LISTED RECORDS Start Marker
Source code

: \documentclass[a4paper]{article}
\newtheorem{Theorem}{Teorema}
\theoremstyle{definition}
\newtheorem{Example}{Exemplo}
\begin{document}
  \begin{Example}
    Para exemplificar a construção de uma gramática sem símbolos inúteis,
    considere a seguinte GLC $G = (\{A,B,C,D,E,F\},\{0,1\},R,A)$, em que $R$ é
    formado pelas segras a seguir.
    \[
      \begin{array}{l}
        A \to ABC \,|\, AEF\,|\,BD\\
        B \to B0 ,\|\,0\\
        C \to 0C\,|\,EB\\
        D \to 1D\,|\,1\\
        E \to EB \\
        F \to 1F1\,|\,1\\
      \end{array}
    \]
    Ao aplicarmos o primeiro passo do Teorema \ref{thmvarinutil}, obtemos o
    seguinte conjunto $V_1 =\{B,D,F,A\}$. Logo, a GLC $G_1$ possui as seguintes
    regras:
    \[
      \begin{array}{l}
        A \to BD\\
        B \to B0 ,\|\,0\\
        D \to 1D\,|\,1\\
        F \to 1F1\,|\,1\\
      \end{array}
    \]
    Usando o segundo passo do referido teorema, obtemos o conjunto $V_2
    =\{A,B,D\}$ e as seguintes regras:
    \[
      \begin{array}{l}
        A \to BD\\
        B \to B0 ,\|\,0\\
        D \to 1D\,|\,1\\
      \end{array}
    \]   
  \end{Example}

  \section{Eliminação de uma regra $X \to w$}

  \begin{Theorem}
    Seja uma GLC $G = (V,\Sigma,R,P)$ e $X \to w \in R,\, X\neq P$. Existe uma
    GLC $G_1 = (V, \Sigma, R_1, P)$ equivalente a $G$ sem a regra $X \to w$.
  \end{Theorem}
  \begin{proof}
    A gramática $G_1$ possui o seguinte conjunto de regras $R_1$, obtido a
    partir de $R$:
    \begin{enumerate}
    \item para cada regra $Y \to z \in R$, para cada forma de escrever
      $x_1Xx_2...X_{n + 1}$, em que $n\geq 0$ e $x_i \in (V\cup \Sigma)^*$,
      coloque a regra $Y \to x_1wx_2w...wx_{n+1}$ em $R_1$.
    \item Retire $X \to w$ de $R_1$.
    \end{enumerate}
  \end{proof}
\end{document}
LISTED RECORDS End Marker
EXERCISE:
Each and every record above needs writing out exactly.

ANSWER BOX:
Source code

: \documentclass[a4paper]{article}
\newtheorem{Theorem}{Teorema}
\theoremstyle{definition}
\newtheorem{Example}{Exemplo}
\begin{document}
  \begin{Example}
    Para exemplificar a construção de uma gramática sem símbolos inúteis,
    considere a seguinte GLC $G = (\{A,B,C,D,E,F\},\{0,1\},R,A)$, em que $R$ é
    formado pelas segras a seguir.
    \[
      \begin{array}{l}
        A \to ABC \,|\, AEF\,|\,BD\\
        B \to B0 ,\|\,0\\
        C \to 0C\,|\,EB\\
        D \to 1D\,|\,1\\
        E \to EB \\
        F \to 1F1\,|\,1\\
      \end{array}
    \]
    Ao aplicarmos o primeiro passo do Teorema \ref{thmvarinutil}, obtemos o
    seguinte conjunto $V_1 =\{B,D,F,A\}$. Logo, a GLC $G_1$ possui as seguintes
    regras:
    \[
      \begin{array}{l}
        A \to BD\\
        B \to B0 ,\|\,0\\
        D \to 1D\,|\,1\\
        F \to 1F1\,|\,1\\
      \end{array}
    \]
    Usando o segundo passo do referido teorema, obtemos o conjunto $V_2
    =\{A,B,D\}$ e as seguintes regras:
    \[
      \begin{array}{l}
        A \to BD\\
        B \to B0 ,\|\,0\\
        D \to 1D\,|\,1\\
      \end{array}
    \]   
  \end{Example}

  \section{Eliminação de uma regra $X \to w$}

  \begin{Theorem}
    Seja uma GLC $G = (V,\Sigma,R,P)$ e $X \to w \in R,\, X\neq P$. Existe uma
    GLC $G_1 = (V, \Sigma, R_1, P)$ equivalente a $G$ sem a regra $X \to w$.
  \end{Theorem}
  \begin{proof}
    A gramática $G_1$ possui o seguinte conjunto de regras $R_1$, obtido a
    partir de $R$:
    \begin{enumerate}
    \item para cada regra $Y \to z \in R$, para cada forma de escrever
      $x_1Xx_2...X_{n + 1}$, em que $n\geq 0$ e $x_i \in (V\cup \Sigma)^*$,
      coloque a regra $Y \to x_1wx_2w...wx_{n+1}$ em $R_1$.
    \item Retire $X \to w$ de $R_1$.
    \end{enumerate}
  \end{proof}
\end{document}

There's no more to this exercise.